Excerpted records START

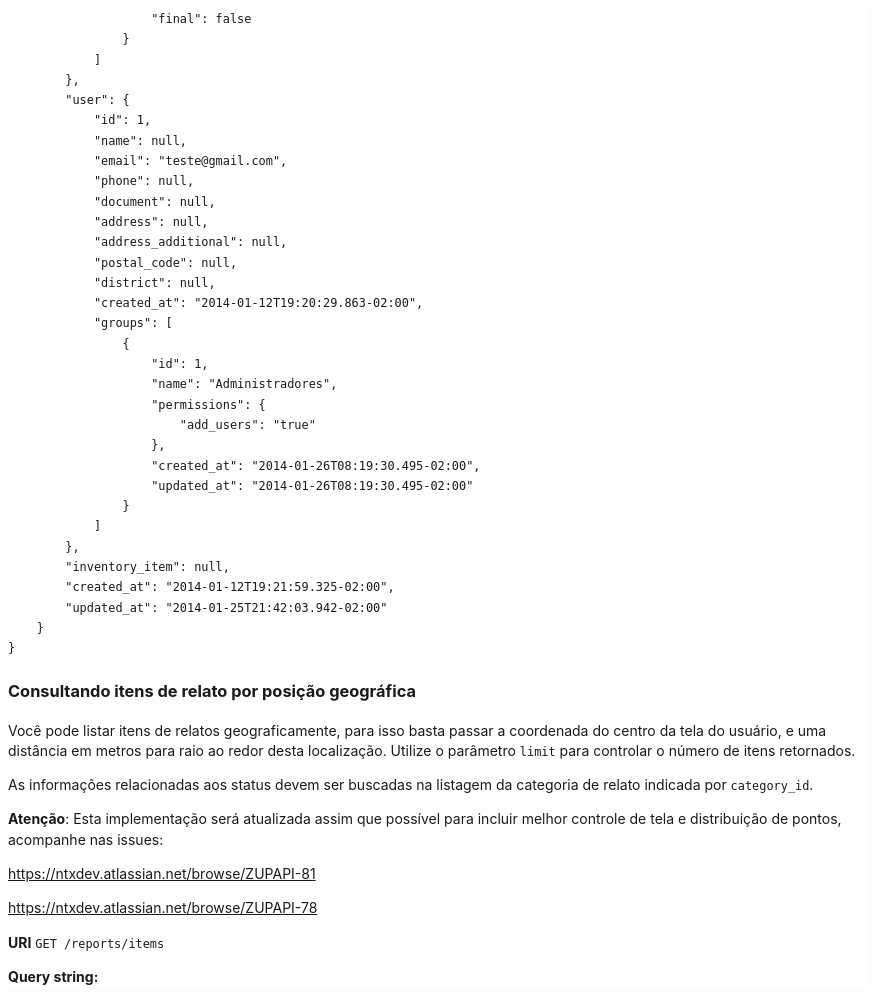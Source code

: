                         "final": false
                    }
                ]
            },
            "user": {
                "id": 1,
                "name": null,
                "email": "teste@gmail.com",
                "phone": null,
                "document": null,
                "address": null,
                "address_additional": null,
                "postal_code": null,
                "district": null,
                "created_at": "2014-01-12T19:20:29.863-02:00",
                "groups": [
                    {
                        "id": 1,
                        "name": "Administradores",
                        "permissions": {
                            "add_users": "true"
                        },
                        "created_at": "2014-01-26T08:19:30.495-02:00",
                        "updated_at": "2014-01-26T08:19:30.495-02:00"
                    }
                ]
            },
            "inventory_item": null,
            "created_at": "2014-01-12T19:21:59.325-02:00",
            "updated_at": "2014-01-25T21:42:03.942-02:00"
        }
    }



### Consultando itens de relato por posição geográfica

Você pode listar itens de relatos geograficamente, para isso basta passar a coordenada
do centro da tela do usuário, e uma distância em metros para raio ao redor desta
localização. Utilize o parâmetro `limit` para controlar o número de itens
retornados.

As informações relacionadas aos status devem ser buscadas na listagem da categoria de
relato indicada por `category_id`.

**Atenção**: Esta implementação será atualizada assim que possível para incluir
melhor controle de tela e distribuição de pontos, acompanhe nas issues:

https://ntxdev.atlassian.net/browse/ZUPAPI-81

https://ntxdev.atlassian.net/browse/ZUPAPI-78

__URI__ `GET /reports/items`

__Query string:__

Excerpted records END

Exactly reproduce the lines of the data above that run from the line containing "localização. Utilize o" through the final one.

Answer to this task:
localização. Utilize o parâmetro `limit` para controlar o número de itens
retornados.

As informações relacionadas aos status devem ser buscadas na listagem da categoria de
relato indicada por `category_id`.

**Atenção**: Esta implementação será atualizada assim que possível para incluir
melhor controle de tela e distribuição de pontos, acompanhe nas issues:

https://ntxdev.atlassian.net/browse/ZUPAPI-81

https://ntxdev.atlassian.net/browse/ZUPAPI-78

__URI__ `GET /reports/items`

__Query string:__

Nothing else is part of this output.